In terms of which OGC APIs the server actually support accessing as a client, there is not yet a clear mechanism how to specify that. It would certainly make sense to clarify that. Potentially as parameters to the collection-input requirement class at /conformance at a global level, or extending the process description with that information. In the meantime, the server can return a useful feedback error so that the user at least knows why an execution request failed, and which APIs are supported or not supported .

If the requirement is to support all by default, that's a pretty steep requirement.

The requirement is for the API to support at least one of the OGC API data access mechanism.
See Requirement 6:

A The Implementation SHALL support accessing local collections (as defined by OGC API — Common — Part 2: Geospatial data) accessible using at least one OGC API data access mechanisms (e.g., OGC API — Tiles, Coverages, DGGS, Features, EDR, Maps) as an input to a process.

About:

How to load from other data source? Would a STAC API fall under loading from OGC API Collections? As STAC API is based on Features, would this only load the "Features" (i.e. the STAC metadata)?

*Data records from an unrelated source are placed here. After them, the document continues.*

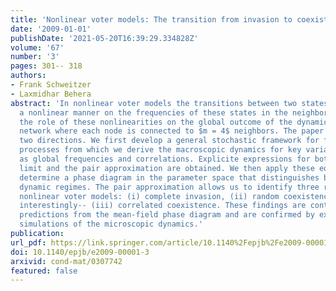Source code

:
 ```yaml
---
title: 'Nonlinear voter models: The transition from invasion to coexistence'
date: '2009-01-01'
publishDate: '2021-05-20T16:39:29.334828Z'
volume: '67'
number: '3'
pages: 301-- 318
authors:
- Frank Schweitzer
- Laxmidhar Behera
abstract: 'In nonlinear voter models the transitions between two states depend in
  a nonlinear manner on the frequencies of these states in the neighborhood. We investigate
  the role of these nonlinearities on the global outcome of the dynamics for a homogeneous
  network where each node is connected to $m = 4$ neighbors. The paper unfolds in
  two directions. We first develop a general stochastic framework for frequency dependent
  processes from which we derive the macroscopic dynamics for key variables, such
  as global frequencies and correlations. Explicite expressions for both the mean-field
  limit and the pair approximation are obtained. We then apply these equations to
  determine a phase diagram in the parameter space that distinguishes between different
  dynamic regimes. The pair approximation allows us to identify three regimes for
  nonlinear voter models: (i) complete invasion, (ii) random coexistence, and-- most
  interestingly-- (iii) correlated coexistence. These findings are contrasted with
  predictions from the mean-field phase diagram and are confirmed by extensive computer
  simulations of the microscopic dynamics.'
publication:
url_pdf: https://link.springer.com/article/10.1140%2Fepjb%2Fe2009-00001-3
doi: 10.1140/epjb/e2009-00001-3
arxivid: cond-mat/0307742
featured: false
---
```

Like I mentioned for Records above, STAC is about metadata. The idea is likely to load the relevant scenes described by the catalog as a single coverage, in effect wanting to load the "data" referenced by STAC rather than just the image footprints as vector features. This is one of the thing that the Coverage Scenes requirement class tries to clarify -- supporting the same data model and type of queries as STAC, but having this STAC API at /collection/{collectionId}/scenes instead of at /items which avoids the confusion with vector features. Perhaps we can clarify Collection Input to say that STAC collections could be identified as such and the behavior in that case for implementations that can work as a STAC client should be to access the scenes as coverage data rather than as a collection of vector features?

Is there a way to load from static STAC or static Records catalogs?

If the goal is to load spatiotemporal data (e.g., coverage scenes), it should be clear that this is what is intended. Perhaps my suggestion above to clarify that a collection of STAC scene metadata should be loaded as coverage data input would address this?

I'm not sure whether there would be a use case to extend this collection input to non-spatiotemporal data. The Collection Input/Output mechanisms are really about this idea of spatiotemporal datacubes (a collection is a coverage / is a data cube).

Is there a way to query for more specific data? Like e.g. a CQL query for a specific property (both GET/Text encoding and POST/JSON encoding)?

This is the Input Field Modifiers requirement class, where filter and properties are allow to filter, select fields or derive new fields using CQL2 queries. Input fields modifiers can be set on any input types coming into a process (including a "collection"), output field modifiers can be set on a "process" object (including the top-level process to which the execution request is being submitted, where the process property is optional). The Processes execution requests are always submitted via POST, but CQL2-Text is a lot more expressive / human readable than the CQL2-JSON equivalent, so the expectation is that CQL2-Text would still be used for those field modifiers within execution requests, though servers could support either CQL2-JSON or CQL2-Text based on the conformance classes they declare. Note that separately from the process/workflow execution definition, it is also possible via Collection Output to specify filter= or properties= again for the final output, as part of the following GET Features or Coverage requests to get the actual data / actually trigger the processing for a given area/time/resolution of interest, if the API declares conformance for those capabilities (e.g., Features - Part 3: Filtering / Part n: property selection, Coverages - Part 2: Filtering, deriving and aggregating fields...).

@fmigneault
Copy link
Contributor

I share @m-mohr's concerns, especially regarding points like "Is there any way a Processes API can describe which types of collections it can load from? If the requirement is to support all by default, that's a pretty steep requirement.".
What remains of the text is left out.